Soooo from what I can tell from my blog stats, most of the random google traffic I get is from this post about a paper I was writing in the fall term. Although (and trust me, this upsets me more than anyone else) it would appear that these google searches are looking for a very rarified market of bonnet-and-wide-brimmed-hat pornography, I suppose it’s possible that there’s someone out there looking for more about dress and social memory. So, let’s give the people what they want.
Anyway, the class was about archives, evidence and institutions of social memory, and was a way to get at the idea that the way that societies engage with their past may or may not have very much to do with archives or professional historical practice. Memory is transmitted all kinds of ways, and many of us tend to think of the links between past and present as more direct and inevitable than is true.
The paper for the class was a research paper on social memory, which I thought was conceptually flawed. It’s difficult to be analytical without falling into the trap of “X group thinks that their history is Y but it’s REALLY Z!” and it’s very hard to explain or measure the social history of a group without a bit more ethnographic skill. The most successful papers were from classmates who were very intimate with a particular social tradition, but their papers were the most vulnerable to empirical blind spots, For instance, someone was writing about the influence of the Adventist Village (a site in Battle Creek, Michigan, that preserves the homes and buildings used by church founders) among Seventh-Day Adventists and how the church’s past is used to create a sense of shared past among members and proselytize to potential new members. But what, really, was the author supposed to say about the relationship between place and memory? There’s plenty of room for description, but how exactly does one measure how successfully this kind of site can create social identity?

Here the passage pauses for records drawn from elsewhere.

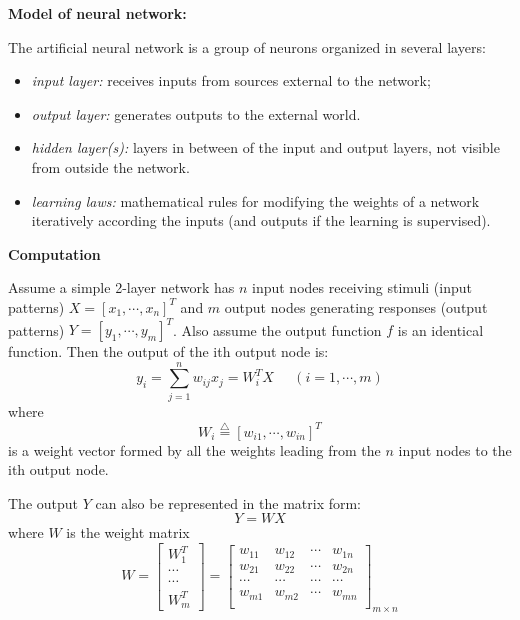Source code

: {\bf Model of neural network:}


	The artificial neural network is a group of neurons organized in
	several layers:

	\begin{itemize}
	\item {\em input layer:} receives inputs from sources external to the
		network;
	\item {\em output layer:} generates outputs to the external world.

	\item {\em hidden layer(s):} layers in between of the input and output
		layers, not visible from outside the network.
	\item {\em learning laws:} mathematical rules for modifying the
		weights of a network iteratively according the inputs (and
		outputs if the learning is supervised).
	\end{itemize}

{\bf Computation}

Assume a simple 2-layer network has $n$ input nodes receiving stimuli (input 
patterns) $X=[x_1,\cdots,x_n]^T$ and $m$ output nodes generating responses
(output patterns)  $Y=[y_1,\cdots,y_m]^T$. Also assume the output function
$f$ is an identical function. Then the output of the ith output node is:
\[	y_i=\sum_{j=1}^n w_{ij} x_j=W_i^T X \;\;\;\;\;(i=1,\cdots,m) \]
where
\[	W_i\stackrel{\triangle}{=}[w_{i1},\cdots,w_{in} ]^T	\]
is a weight vector formed by all the weights leading from the $n$ input nodes 
to the ith output node.

The output $Y$ can also be represented in the matrix form:
\[	Y=WX	\]
where $W$ is the weight matrix
\[	W=\left[ \begin{array}{c}
		W_1^T	\\ \cdots \\ \cdots \\ W_m^T \end{array} \right]
	=\left[ \begin{array}{cccc}
		w_{11} & w_{12} & \cdots & w_{1n} \\
		w_{21} & w_{22} & \cdots & w_{2n} \\
		\cdots & \cdots & \cdots & \cdots \\
		w_{m1} & w_{m2} & \cdots & w_{mn} \\
	\end{array} \right]_{m \times n}
\]


\newpage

My project was similar and somewhat easier. I was interested in a micro-trend I had found while blog-surfing of present-day Quakers (usually women) wearing “plain dress.” Entire pages of websites were devoted to the definitions and permutations of plain, but the results often resembled historical Quaker women from the 18th and 19th centuries, or present-day Amish women. And, as I mentioned, I had the benefit of a living archive, entire blogs and web communities of plain-dressing Quakers who vociferously explained their reasons for wearing plain dress and how these reasons related to religious practice, community identity and spiritual beliefs.
But whence analysis? I decided to use the paper as a critique of the limits of describing what the past (and practices of the past) mean to groups of people.

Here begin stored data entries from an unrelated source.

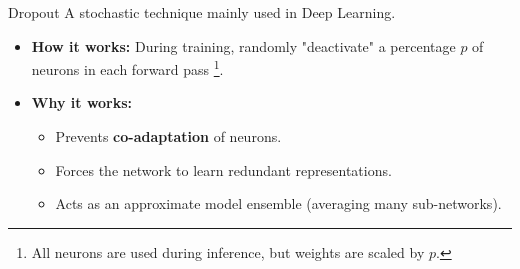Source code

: \documentclass[aspectratio=169]{beamer}
\begin{document}
\begin{frame}{Dropout}
	A stochastic technique mainly used in Deep Learning.
	\vspace{0.3cm}
	\begin{itemize}
		\item \textbf{How it works:} During training, randomly "deactivate" a percentage $p$ of neurons in each forward pass \footnote{All neurons are used during inference, but weights are scaled by $p$.}.
		\item \textbf{Why it works:} 
		\begin{itemize}
			\item Prevents \textbf{co-adaptation} of neurons.
			\item Forces the network to learn redundant representations.
			\item Acts as an approximate model ensemble (averaging many sub-networks).
		\end{itemize}
	\end{itemize}
	\vspace{0.2cm}
	\centering
\end{frame}
\end{document}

It is not uncommon for members of a religious tradition to look to their collective pasts for spiritual inspiration and direction. However, the concept of a “collective past” is slippery and the lived practices of how this inspiration from the past is transmitted to the present is unclear. The phenomenon of modern Quaker women donning “plain dress” brings many of these questions into sharp relief. In a tradition marked by competing views of the role of mysticism versus the place of tradition, foundationalism and doctrine, some groups of Friends in the 20th and 21st centuries have often eschewed doctrine and practiced a faith based on continued revelation that looked toward the future and social justice rather than to the past. Thus, women who look to the past do so outside of (and according to some, contrary to) the current practices of their religious communities….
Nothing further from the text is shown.